Marwan Mattar; Unsupervised Joint Alignment, Clustering and Feature Learning; (Allen Hanson and Erik Learned-Miller, Advisors); May 2014; Research Data Scientist, Electronic Arts
Joint alignment is the process of transforming instances in a data set to make them more similar based on a pre-defined measure of joint similarity. This process has great utility in many scientific disciplines including radiology, psychology, and vision. This thesis takes steps towards developing an unsupervised data processing pipeline that includes alignment, clustering and feature learning. We first present an efficient curve alignment algorithm that is effective on many synthetic and real data sets. We show that using the byproducts of joint alignment, the aligned data and transformation parameters, can dramatically improve classification performance. We then incorporate unsupervised feature learning based on convolutional restricted Boltzmann machines to learn a representation that is tuned to the statistics of the data set. We show how these features can be used to improve both the alignment quality and classification performance. Finally, we present a nonparametric Bayesian joint alignment and clustering model which handles data sets arising from multiple modes.

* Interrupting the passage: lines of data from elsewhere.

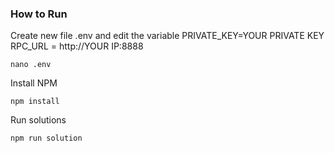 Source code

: ### How to Run

Create new file .env and edit the variable
PRIVATE_KEY=YOUR PRIVATE KEY
RPC_URL = http://YOUR IP:8888

```shell
nano .env
```

Install NPM 

```shell
npm install
```

Run solutions

```
npm run solution
```
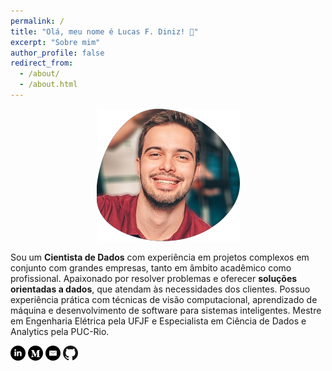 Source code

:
 ```yaml
---
permalink: /
title: "Olá, meu nome é Lucas F. Diniz! 👋"
excerpt: "Sobre mim"
author_profile: false
redirect_from: 
  - /about/
  - /about.html
---
```


<p align="center">
  <img src="/images/about-me-photo.png">
</p>

Sou um **Cientista de Dados** com experiência em projetos complexos em conjunto com grandes empresas, tanto em âmbito acadêmico como profissional. Apaixonado por resolver problemas e oferecer **soluções orientadas a dados**, que atendam às necessidades dos clientes. Possuo experiência prática com técnicas de visão computacional, aprendizado de máquina e desenvolvimento de software para sistemas inteligentes. Mestre em Engenharia Elétrica pela UFJF e Especialista em Ciência de Dados e Analytics pela PUC-Rio.

[![linkedin](/images/linkedin.png)][1]
[![medium](/images/medium.png)][2]
[![outlook](/images/outlook.png)][3]
[![github](/images/github.png)][4]

[1]: https://www.linkedin.com/in/lcfdiniz
[2]: https://medium.com/@lcfdiniz
[3]: mailto:lcfdiniz@outlook.com
[4]: https://github.com/lcfdiniz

Sameer Singh; Scaling MCMC Inference and Belief Propagation to Large, Dense Graphical Models; (Andrew McCallum, Advisor); May 2014; Postdoctoral Research Associate, Department of Computer Science, Univ. of Washington
In the past decade, single-core CPUs have given way to multi-core and distributed computing platforms. At the same time, access to large data collections is progressively becoming commonplace. Inference for probabilistic graphical models, that has been designed to operate sequentially, seems destined to become obsolete in this world of multi-core, multi-node systems. Further, modeling large datasets leads to an escalation in the number of variables, factors, domains, and the density of the models, all of which have a substantial impact on the computational complexity of inference. Motivated by the need to scale inference to large, dense graphical models, in this thesis we explore approximations to Markov chain Monte Carlo (MCMC) and belief propagation (BP) that induce dynamic sparsity in the model to utilize parallelism. These tools for inference enable us to tackle relation extraction, entity resolution, cross-document coreference, and other information extraction tasks over large text corpora.